====== Supplied records

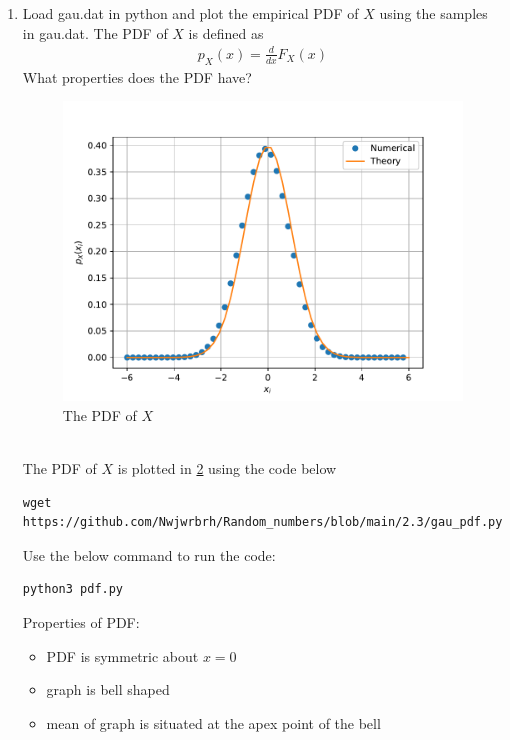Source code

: \documentclass[journal,12pt,twocolumn]{IEEEtran}
\renewcommand\thesection{\arabic{section}}
\begin{document}
\begin{enumerate}[label=\thesection.\arabic*
,ref=\thesection.\theenumi]
\begin{figure}[h]
\caption{The CDF of $X$}
\label{fig:gau_cdf}
\end{figure}
\item
Load gau.dat in python and plot the empirical PDF of $X$ using the samples in gau.dat. The PDF of $X$ is defined as
\begin{align}
p_{X}(x) = \frac{d}{dx}F_{X}(x)
\end{align}
What properties does the PDF have?
\\
\begin{figure}[h]
\centering
\includegraphics[width=\columnwidth]{../2.3/gau_pdf}
\caption{The PDF of $X$}
\label{fig:gauss_pdf}
\end{figure}
\\
\solution The PDF of $X$ is plotted in \ref{fig:gauss_pdf} using the code below
\begin{lstlisting}
wget https://github.com/Nwjwrbrh/Random_numbers/blob/main/2.3/gau_pdf.py
\end{lstlisting}
Use the below command to run the code:
\begin{lstlisting}
python3 pdf.py
\end{lstlisting}
Properties of PDF:
\begin{itemize}
\item PDF is symmetric about $x=0$\\
\item graph is bell shaped\\
\item mean of graph is situated at the apex point of the bell\\
\end{itemize}

\end{enumerate}
\end{document}
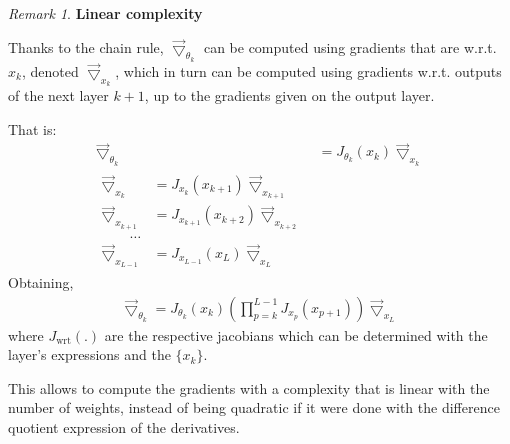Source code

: \documentclass{article}
\theoremstyle{definition}
\theoremstyle{remark}
\newtheorem{remark}{Remark}
\theoremstyle{plain}
\newcommand{\ovec}{}
\begin{document}
\begin{remark}\textbf{Linear complexity}\\
{Thanks to the chain rule, $\vec{\bigtriangledown}_{\theta_k}$ can be computed using gradients that are w.r.t. $\ovec{x_k}$, denoted $\vec{\bigtriangledown}_{x_k}$, which in turn can be computed using gradients w.r.t. outputs of the next layer $k+1$, up to the gradients given on the output layer.

That is:
\begin{align}
  \vec{\bigtriangledown}_{\theta_k} & = J_{\theta_k}(\ovec{x_k}) \vec{\bigtriangledown}_{x_k} \\
  \begin{split}
  \vec{\bigtriangledown}_{x_k} & = J_{x_k}(\ovec{x_{k+1}}) \vec{\bigtriangledown}_{x_{k+1}} \\
  \vec{\bigtriangledown}_{x_{k+1}} & = J_{x_{k+1}}(\ovec{x_{k+2}}) \vec{\bigtriangledown}_{x_{k+2}} \\
  \quad \quad \ldots\\
  \vec{\bigtriangledown}_{x_{L-1}} & = J_{x_{L-1}}(\ovec{x_{L}}) \vec{\bigtriangledown}_{x_{L}}
  \label{eq:bp}
  \end{split}
\end{align}
Obtaining,
\begin{align}
  \vec{\bigtriangledown}_{\theta_k} = J_{\theta_k}(\ovec{x_k}) (\prod_{p=k}^{L-1} J_{x_p}(\ovec{x_{p+1}})) \vec{\bigtriangledown}_{x_L}
\end{align}
where $J_{\text{wrt}}(.)$ are the respective jacobians which can be determined with the layer's expressions and the $\{x_k\}$.

This allows to compute the gradients with a complexity that is linear with the number of weights, instead of being quadratic if it were done with the difference quotient expression of the derivatives.}
\end{remark}
\end{document}
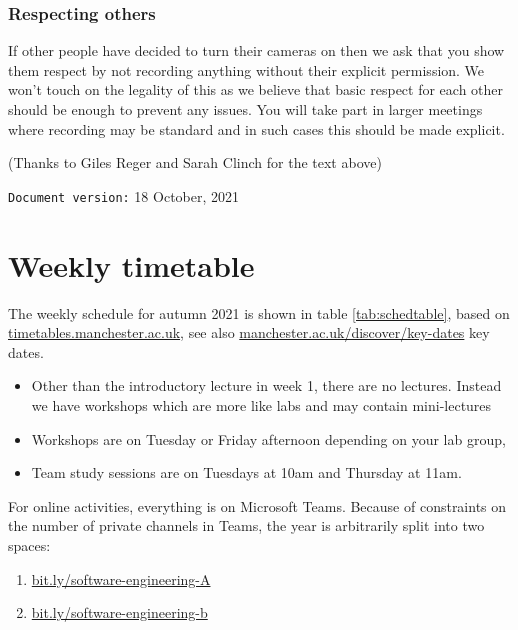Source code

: \documentclass[
]{book}
\providecommand{\tightlist}{%
  \setlength{\itemsep}{0pt}\setlength{\parskip}{0pt}}
\begin{document}
\hypertarget{respecting}{%
\subsection{Respecting others}\label{respecting}}

If other people have decided to turn their cameras on then we ask that you show them respect by not recording anything without their explicit permission. We won't touch on the legality of this as we believe that basic respect for each other should be enough to prevent any issues. You will take part in larger meetings where recording may be standard and in such cases this should be made explicit.

(Thanks to Giles Reger and Sarah Clinch for the text above)

\texttt{Document\ version:} 18 October, 2021

\hypertarget{timetabling}{%
\chapter*{Weekly timetable}\label{timetabling}}

The weekly schedule for autumn 2021 is shown in table \ref{tab:schedtable}, based on \href{https://timetables.manchester.ac.uk/}{timetables.manchester.ac.uk}, see also \href{https://www.manchester.ac.uk/discover/key-dates/}{manchester.ac.uk/discover/key-dates} key dates.

\begin{itemize}
\tightlist
\item
  Other than the introductory lecture in week 1, there are no lectures. Instead we have workshops which are more like labs and may contain mini-lectures
\item
  Workshops are on Tuesday or Friday afternoon depending on your lab group,
\item
  Team study sessions are on Tuesdays at 10am and Thursday at 11am.
\end{itemize}

For online activities, everything is on Microsoft Teams. Because of constraints on the number of private channels in Teams, the year is arbitrarily split into two spaces:

\begin{enumerate}
\def\labelenumi{\arabic{enumi}.}
\tightlist
\item
  \href{https://bit.ly/software-engineering-A}{bit.ly/software-engineering-A}
\item
  \href{https://bit.ly/software-engineering-b}{bit.ly/software-engineering-b}
\end{enumerate}
\end{document}
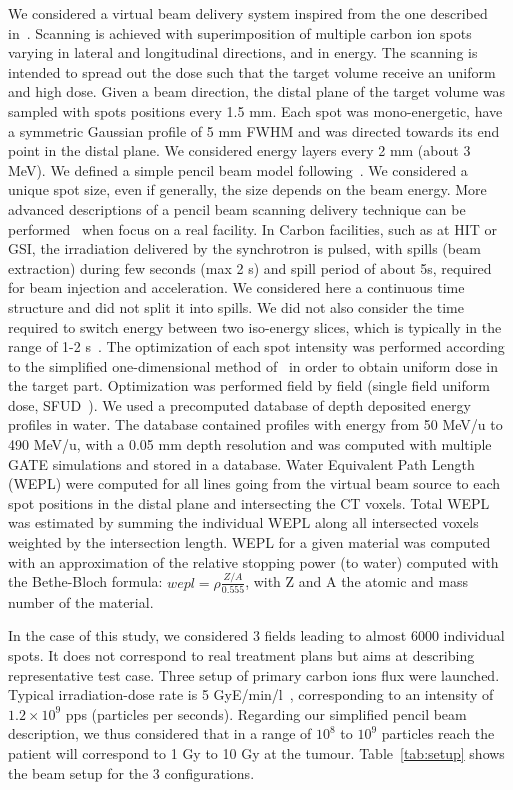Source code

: \documentclass[11pt]{iopart}
\begin{document}
We considered a virtual beam delivery system inspired from the one
described in~\cite{Kramer2000a}. Scanning is achieved with
superimposition of multiple carbon ion spots varying in lateral and
longitudinal directions, and in energy. The scanning is intended to
spread out the dose such that the target volume receive an uniform and
high dose.  Given a beam direction, the distal plane of the target
volume was sampled with spots positions every 1.5 mm. Each spot was
mono-energetic, have a symmetric Gaussian profile of 5 mm FWHM and was
directed towards its end point in the distal plane. We considered
energy layers every 2 mm (about 3 MeV). We defined a simple pencil
beam model following~\cite{Grevillot2010}. We considered a unique spot
size, even if generally, the size depends on the beam energy. More
advanced descriptions of a pencil beam scanning delivery technique can
be performed~\cite{Grevillot2011} when focus on a real facility. In
Carbon facilities, such as at HIT or GSI, the irradiation delivered by
the synchrotron is pulsed, with spills (beam extraction) during few
seconds (max 2 s) and spill period of about 5s, required for beam
injection and acceleration. We considered here a continuous time
structure and did not split it into spills. We did not also consider
the time required to switch energy between two iso-energy slices,
which is typically in the range of 1-2 s~\cite{Rietzel2010}. The
optimization of each spot intensity was performed according to the
simplified one-dimensional method of~\cite{Kramer2000a} in order to
obtain uniform dose in the target part. Optimization was performed
field by field (single field uniform dose, SFUD~\cite{Lomax1999}). We
used a precomputed database of depth deposited energy profiles in
water. The database contained profiles with energy from 50 MeV/u to
490 MeV/u, with a 0.05 mm depth resolution and was computed with
multiple GATE simulations and stored in a database. Water Equivalent
Path Length (WEPL) were computed for all lines going from the virtual
beam source to each spot positions in the distal plane and
intersecting the CT voxels. Total WEPL was estimated by summing the
individual WEPL along all intersected voxels weighted by the
intersection length. WEPL for a given material was computed with an
approximation of the relative stopping power (to water) computed with
the Bethe-Bloch formula: $wepl = \rho \frac{Z/A}{0.555}$, with Z and A
the atomic and mass number of the material.

In the case of this study, we considered 3 fields leading to almost
6000 individual spots. It does not correspond to real treatment plans
but aims at describing representative test case. Three setup of
primary carbon ions flux were launched. Typical irradiation-dose rate
is 5 GyE/min/l~\cite{Noda2007}, corresponding to an intensity of
$1.2\times 10^9$ pps (particles per seconds). Regarding our simplified
pencil beam description, we thus considered that in a range of $10^8$
to $10^9$ particles reach the patient will correspond to 1 Gy to 10 Gy
at the tumour. Table~\ref{tab:setup} shows the beam setup for the 3
configurations.
\end{document}
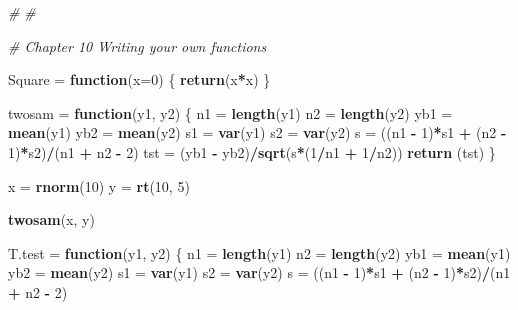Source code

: \documentclass[10pt,]{krantz}
\makeatletter
\newenvironment{Shaded}{\begin{snugshade}}{\end{snugshade}}
\newcommand{\KeywordTok}[1]{\textcolor[rgb]{0.13,0.29,0.53}{\textbf{#1}}}
\newcommand{\DataTypeTok}[1]{\textcolor[rgb]{0.13,0.29,0.53}{#1}}
\newcommand{\DecValTok}[1]{\textcolor[rgb]{0.00,0.00,0.81}{#1}}
\newcommand{\StringTok}[1]{\textcolor[rgb]{0.31,0.60,0.02}{#1}}
\newcommand{\CommentTok}[1]{\textcolor[rgb]{0.56,0.35,0.01}{\textit{#1}}}
\newcommand{\ControlFlowTok}[1]{\textcolor[rgb]{0.13,0.29,0.53}{\textbf{#1}}}
\newcommand{\OperatorTok}[1]{\textcolor[rgb]{0.81,0.36,0.00}{\textbf{#1}}}
\newcommand{\NormalTok}[1]{#1}
\newenvironment{kframe}{%
\medskip{}
\setlength{\fboxsep}{.8em}
 \def\at@end@of@kframe{}%
 \ifinner\ifhmode%
  \def\at@end@of@kframe{\end{minipage}}%
  \begin{minipage}{\columnwidth}%
 \fi\fi%
 \def\FrameCommand##1{\hskip\@totalleftmargin \hskip-\fboxsep
 \colorbox{shadecolor}{##1}\hskip-\fboxsep
     \hskip-\linewidth \hskip-\@totalleftmargin \hskip\columnwidth}%
 \MakeFramed {\advance\hsize-\width
   \@totalleftmargin\z@ \linewidth\hsize
   \@setminipage}}%
 {\par\unskip\endMakeFramed%
 \at@end@of@kframe}
\renewenvironment{Shaded}{\begin{kframe}}{\end{kframe}}
\makeatother
\begin{document}
\begin{Shaded}
\begin{Highlighting}[]
   
\CommentTok{#}
\CommentTok{#}

\CommentTok{# Chapter 10 Writing your own functions}

\NormalTok{Square =}\StringTok{ }\ControlFlowTok{function}\NormalTok{(}\DataTypeTok{x=}\DecValTok{0}\NormalTok{)}
\NormalTok{\{}
  \KeywordTok{return}\NormalTok{(x}\OperatorTok{*}\NormalTok{x)}
\NormalTok{\}}

\NormalTok{twosam =}\StringTok{ }\ControlFlowTok{function}\NormalTok{(y1, y2) }
\NormalTok{\{}
\NormalTok{  n1  =}\StringTok{ }\KeywordTok{length}\NormalTok{(y1)}
\NormalTok{  n2  =}\StringTok{ }\KeywordTok{length}\NormalTok{(y2)}
\NormalTok{  yb1 =}\StringTok{ }\KeywordTok{mean}\NormalTok{(y1)}
\NormalTok{  yb2 =}\StringTok{ }\KeywordTok{mean}\NormalTok{(y2)}
\NormalTok{  s1  =}\StringTok{ }\KeywordTok{var}\NormalTok{(y1)}
\NormalTok{  s2  =}\StringTok{ }\KeywordTok{var}\NormalTok{(y2) }
\NormalTok{  s   =}\StringTok{ }\NormalTok{((n1 }\OperatorTok{-}\StringTok{ }\DecValTok{1}\NormalTok{)}\OperatorTok{*}\NormalTok{s1 }\OperatorTok{+}\StringTok{ }\NormalTok{(n2 }\OperatorTok{-}\StringTok{ }\DecValTok{1}\NormalTok{)}\OperatorTok{*}\NormalTok{s2)}\OperatorTok{/}\NormalTok{(n1 }\OperatorTok{+}\StringTok{ }\NormalTok{n2 }\OperatorTok{-}\StringTok{ }\DecValTok{2}\NormalTok{)}
\NormalTok{  tst =}\StringTok{ }\NormalTok{(yb1 }\OperatorTok{-}\StringTok{ }\NormalTok{yb2)}\OperatorTok{/}\KeywordTok{sqrt}\NormalTok{(s}\OperatorTok{*}\NormalTok{(}\DecValTok{1}\OperatorTok{/}\NormalTok{n1 }\OperatorTok{+}\StringTok{ }\DecValTok{1}\OperatorTok{/}\NormalTok{n2))}
  \KeywordTok{return}\NormalTok{ (tst)}
\NormalTok{\}}

\NormalTok{x =}\StringTok{ }\KeywordTok{rnorm}\NormalTok{(}\DecValTok{10}\NormalTok{)}
\NormalTok{y =}\StringTok{ }\KeywordTok{rt}\NormalTok{(}\DecValTok{10}\NormalTok{, }\DecValTok{5}\NormalTok{)}

\KeywordTok{twosam}\NormalTok{(x, y)}

\NormalTok{T.test =}\StringTok{ }\ControlFlowTok{function}\NormalTok{(y1, y2) }
\NormalTok{\{}
\NormalTok{  n1  =}\StringTok{ }\KeywordTok{length}\NormalTok{(y1)}
\NormalTok{  n2  =}\StringTok{ }\KeywordTok{length}\NormalTok{(y2)}
\NormalTok{  yb1 =}\StringTok{ }\KeywordTok{mean}\NormalTok{(y1)}
\NormalTok{  yb2 =}\StringTok{ }\KeywordTok{mean}\NormalTok{(y2)}
\NormalTok{  s1  =}\StringTok{ }\KeywordTok{var}\NormalTok{(y1)}
\NormalTok{  s2  =}\StringTok{ }\KeywordTok{var}\NormalTok{(y2) }
\NormalTok{  s   =}\StringTok{ }\NormalTok{((n1 }\OperatorTok{-}\StringTok{ }\DecValTok{1}\NormalTok{)}\OperatorTok{*}\NormalTok{s1 }\OperatorTok{+}\StringTok{ }\NormalTok{(n2 }\OperatorTok{-}\StringTok{ }\DecValTok{1}\NormalTok{)}\OperatorTok{*}\NormalTok{s2)}\OperatorTok{/}\NormalTok{(n1 }\OperatorTok{+}\StringTok{ }\NormalTok{n2 }\OperatorTok{-}\StringTok{ }\DecValTok{2}\NormalTok{)}


\end{Highlighting}
\end{Shaded}
\end{document}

============

**Instructions for the task:**
Check the listing above for lines containing the string "remark", and copy each one.

**Solution to the problem:**
\theoremstyle{remark}
\newtheorem{remark}{Remark}
\begin{remark}\textbf{Linear complexity}\\
\end{remark}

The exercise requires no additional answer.